Le troisième poncif mis à l’index de cet ouvrage renvoie au prétendu désintérêt historique des dirigeants russes pour la région moyen-orientale. À rebours des recherches historiographiques occidentales qui n’accordent d’ordinaire qu’une place cosmétique à la « question d’Orient » au sein de la diplomatie russe, Vassiliev réhabilite avec maestria la dimension moyen-orientale. Cette perspective russe permet de rappeler, par exemple, que la divulgation en 1917 des accords Sykes-Picot par l’Union soviétique tenait aux conséquences de la collaboration naissante avec l’Empire ottoman et ses ressortissants arabes. En 1962, la crise des missiles de Cuba découlait dans la même lignée du déploiement de missiles américains en Turquie.
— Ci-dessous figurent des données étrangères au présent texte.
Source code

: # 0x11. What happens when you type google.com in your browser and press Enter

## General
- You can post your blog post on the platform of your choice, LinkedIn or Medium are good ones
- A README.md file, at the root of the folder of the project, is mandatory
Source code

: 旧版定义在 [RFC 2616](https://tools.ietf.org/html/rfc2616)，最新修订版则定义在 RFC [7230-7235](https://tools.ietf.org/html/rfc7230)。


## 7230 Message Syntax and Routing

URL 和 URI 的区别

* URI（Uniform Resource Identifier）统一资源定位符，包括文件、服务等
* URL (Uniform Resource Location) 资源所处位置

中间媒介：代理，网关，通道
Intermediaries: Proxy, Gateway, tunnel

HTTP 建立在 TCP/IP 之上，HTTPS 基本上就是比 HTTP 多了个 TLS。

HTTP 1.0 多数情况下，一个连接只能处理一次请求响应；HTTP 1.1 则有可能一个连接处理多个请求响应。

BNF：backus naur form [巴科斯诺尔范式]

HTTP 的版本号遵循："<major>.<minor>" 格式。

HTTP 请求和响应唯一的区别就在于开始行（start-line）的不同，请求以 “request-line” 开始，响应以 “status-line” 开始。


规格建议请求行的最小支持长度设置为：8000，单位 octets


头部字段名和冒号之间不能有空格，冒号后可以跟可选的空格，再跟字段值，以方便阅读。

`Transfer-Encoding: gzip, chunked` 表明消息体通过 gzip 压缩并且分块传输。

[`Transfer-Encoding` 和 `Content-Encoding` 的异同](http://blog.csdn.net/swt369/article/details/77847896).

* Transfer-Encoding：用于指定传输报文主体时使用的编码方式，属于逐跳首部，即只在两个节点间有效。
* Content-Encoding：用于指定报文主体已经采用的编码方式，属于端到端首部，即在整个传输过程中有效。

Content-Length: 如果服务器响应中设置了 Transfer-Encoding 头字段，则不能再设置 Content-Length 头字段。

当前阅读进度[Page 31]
Les configurations historiques et géopolitiques adroitement déclinées dans les quinze chapitres que contient cet essai offrent un tableau nuancé et passionnant de la rencontre de la Russie et du Moyen-Orient. On pourra néanmoins déplorer une approche chronologique qui, bien qu’elle présente l’avantage de la clarté, se focalise trop distinctement sur le séquentiel au détriment d’une lecture transversale qui aurait pu systématiser la comparaison sectorielle ou thématique défaillante. Si sa conclusion d’ensemble peut apparaître quelque peu convenue (plus la Russie s’implique dans la région, plus elle risque l’écartèlement politique, car elle devra composer avec des acteurs locaux aux intérêts contradictoires, voire incommensurables), la justesse de son propos, sa sélection inédite de témoignages et sa richesse informationnelle font de cet ouvrage une contribution majeure dans le champ des études eurasiatiques et une référence pour qui souhaite mieux saisir les enjeux actuels de l’acteur russe au Moyen-Orient.